(Dataset entries)
....................

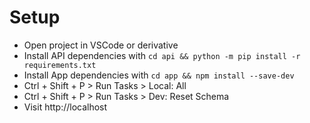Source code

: # Setup

- Open project in VSCode or derivative
- Install API dependencies with `cd api && python -m pip install -r requirements.txt`
- Install App dependencies with `cd app && npm install --save-dev`
- Ctrl + Shift + P > Run Tasks > Local: All
- Ctrl + Shift + P > Run Tasks > Dev: Reset Schema
- Visit http://localhost
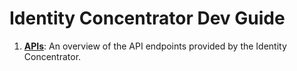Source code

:# Identity Concentrator Dev Guide

1. **[APIs](apis.md)**: An overview of the API endpoints provided by the
   Identity Concentrator.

....................

Activity: No pictures should appear in the answer, which is to be the lines from the line with "- Open project in VSCode or derivative" through the end of the records above, restated exactly.

Written response:
- Open project in VSCode or derivative
- Install API dependencies with `cd api && python -m pip install -r requirements.txt`
- Install App dependencies with `cd app && npm install --save-dev`
- Ctrl + Shift + P > Run Tasks > Local: All
- Ctrl + Shift + P > Run Tasks > Dev: Reset Schema
- Visit http://localhost
Source code

:# Identity Concentrator Dev Guide

1. **[APIs](apis.md)**: An overview of the API endpoints provided by the
   Identity Concentrator.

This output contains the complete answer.